Teropong Bumi Pertiwi

Hampir tujuh puluh dua tahun sudah Indonesia menyatakan kemerdekaannya di hadapan dunia. Memproklamirkan bahwa bangsa tersebut sudah lepas dari penjajahan para manusia tidak beradab yang bahkan dengan setia menjajah Indonesia lebih dari 300 tahun lamanya. Maka seharusnya, sudah tujuh puluh dua tahun itu pula pendidikan di Indonesia merangkak maju ke masanya yang lebih baik.

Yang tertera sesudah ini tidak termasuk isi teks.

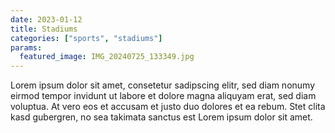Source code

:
 ```yaml
---
date: 2023-01-12
title: Stadiums
categories: ["sports", "stadiums"]
params:
  featured_image: IMG_20240725_133349.jpg
---
```


Lorem ipsum dolor sit amet, consetetur sadipscing elitr, sed diam nonumy eirmod tempor invidunt ut labore et dolore magna aliquyam erat, sed diam voluptua. At vero eos et accusam et justo duo dolores et ea rebum. Stet clita kasd gubergren, no sea takimata sanctus est Lorem ipsum dolor sit amet.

Pendidikan adalah hal yang sangat vital bagi sebuah bangsa. Karakter bangsa, kemajuan ekonomi, pendapatan masyarakat, kedamaian sosial, berdasar pada satu hal, yakni pendidikan. Pendidikan yang baik akan membawa masyarakat pada kehidupan yang lebih baik. Dan sebaliknya, pendidikan yang buruk, tidak menutup kemungkinan akan menciptakan kehidupan masyarakat yang buruk pula. Ribuan artikel dan jurnal ilmiah yang dirilis para peneliti pendidikan di Indonesia tak kunjung memperbaiki kondisi pendidikan yang carut marut.

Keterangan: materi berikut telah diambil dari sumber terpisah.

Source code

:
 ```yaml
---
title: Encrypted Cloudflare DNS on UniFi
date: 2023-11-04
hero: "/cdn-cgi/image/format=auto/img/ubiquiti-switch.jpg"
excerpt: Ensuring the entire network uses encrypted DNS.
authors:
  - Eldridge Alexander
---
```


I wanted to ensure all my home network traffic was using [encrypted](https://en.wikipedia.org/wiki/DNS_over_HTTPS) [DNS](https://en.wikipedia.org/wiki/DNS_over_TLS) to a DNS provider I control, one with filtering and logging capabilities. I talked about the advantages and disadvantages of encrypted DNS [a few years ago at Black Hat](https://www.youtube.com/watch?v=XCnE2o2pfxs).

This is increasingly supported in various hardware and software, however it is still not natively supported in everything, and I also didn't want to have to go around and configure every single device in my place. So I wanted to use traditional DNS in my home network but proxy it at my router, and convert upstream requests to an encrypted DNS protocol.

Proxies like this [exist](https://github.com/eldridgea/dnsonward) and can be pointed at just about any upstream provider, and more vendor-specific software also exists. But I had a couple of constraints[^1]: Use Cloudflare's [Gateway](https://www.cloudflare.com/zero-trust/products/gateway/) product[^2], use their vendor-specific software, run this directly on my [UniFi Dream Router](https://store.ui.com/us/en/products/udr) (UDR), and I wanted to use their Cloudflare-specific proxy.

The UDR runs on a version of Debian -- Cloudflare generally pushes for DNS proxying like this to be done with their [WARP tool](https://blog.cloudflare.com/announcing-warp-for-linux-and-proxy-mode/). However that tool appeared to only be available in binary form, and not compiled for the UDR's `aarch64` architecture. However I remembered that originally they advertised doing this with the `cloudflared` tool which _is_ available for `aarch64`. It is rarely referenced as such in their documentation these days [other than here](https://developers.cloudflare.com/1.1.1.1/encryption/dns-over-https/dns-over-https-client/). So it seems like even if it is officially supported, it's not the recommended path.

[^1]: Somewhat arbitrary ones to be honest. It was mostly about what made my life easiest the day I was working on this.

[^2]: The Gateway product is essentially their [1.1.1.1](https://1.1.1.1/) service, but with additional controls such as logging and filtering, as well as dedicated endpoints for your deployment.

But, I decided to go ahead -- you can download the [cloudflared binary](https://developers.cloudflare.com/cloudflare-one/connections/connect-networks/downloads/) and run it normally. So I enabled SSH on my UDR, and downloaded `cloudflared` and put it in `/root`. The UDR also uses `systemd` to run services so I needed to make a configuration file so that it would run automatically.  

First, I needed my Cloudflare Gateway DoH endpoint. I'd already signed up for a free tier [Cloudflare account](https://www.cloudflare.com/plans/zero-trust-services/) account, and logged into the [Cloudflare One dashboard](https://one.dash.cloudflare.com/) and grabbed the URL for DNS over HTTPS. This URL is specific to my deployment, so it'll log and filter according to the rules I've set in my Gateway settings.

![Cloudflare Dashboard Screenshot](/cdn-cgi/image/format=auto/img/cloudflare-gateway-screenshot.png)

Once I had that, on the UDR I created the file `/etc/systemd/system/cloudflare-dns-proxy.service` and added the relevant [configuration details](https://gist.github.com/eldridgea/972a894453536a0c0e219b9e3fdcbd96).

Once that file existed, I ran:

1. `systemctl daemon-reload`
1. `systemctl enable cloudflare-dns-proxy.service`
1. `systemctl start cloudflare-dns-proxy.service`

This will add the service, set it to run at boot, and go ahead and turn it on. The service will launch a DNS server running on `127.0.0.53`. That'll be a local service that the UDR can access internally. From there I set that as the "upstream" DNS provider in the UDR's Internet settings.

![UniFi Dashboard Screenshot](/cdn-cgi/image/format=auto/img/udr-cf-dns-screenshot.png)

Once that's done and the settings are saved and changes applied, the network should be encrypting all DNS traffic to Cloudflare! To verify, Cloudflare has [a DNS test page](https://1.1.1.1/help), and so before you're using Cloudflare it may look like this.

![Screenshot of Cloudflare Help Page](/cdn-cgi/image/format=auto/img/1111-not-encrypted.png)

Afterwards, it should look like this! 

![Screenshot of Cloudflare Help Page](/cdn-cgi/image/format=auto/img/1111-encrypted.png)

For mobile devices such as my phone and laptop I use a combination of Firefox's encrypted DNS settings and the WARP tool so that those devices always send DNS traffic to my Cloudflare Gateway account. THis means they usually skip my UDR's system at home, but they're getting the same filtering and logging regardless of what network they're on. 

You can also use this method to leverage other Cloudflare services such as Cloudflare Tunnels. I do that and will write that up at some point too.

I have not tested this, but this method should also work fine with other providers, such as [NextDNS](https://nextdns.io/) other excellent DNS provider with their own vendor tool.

Mengapa demikian? Jangan dilihat dari berapa banyak lulusan pendidikan terbaik di sebuah kota besar. Contohlah Jakarta. Di Jakarta, seorang lulusan sarjana strata satu pun bergelimpangan di mana-mana. Lulusan S2 sudah tidak terhitung, dan profesor sudah ada di mana-mana. Tapi mengapa pendidikan di Indonesia tetap saja dianggap buruk, padahal orang yang memiliki pendidikan tinggi sudah tak terhitung jumlahnya. Sekalipun Indonesia merupakan negara berkembang, namun banyak orang yang hartanya bergelimpangan. Yang kuliah ke luar negeri tak terhitung, apalagi pengusaha kaya yang penghasilannya berjuta-juta.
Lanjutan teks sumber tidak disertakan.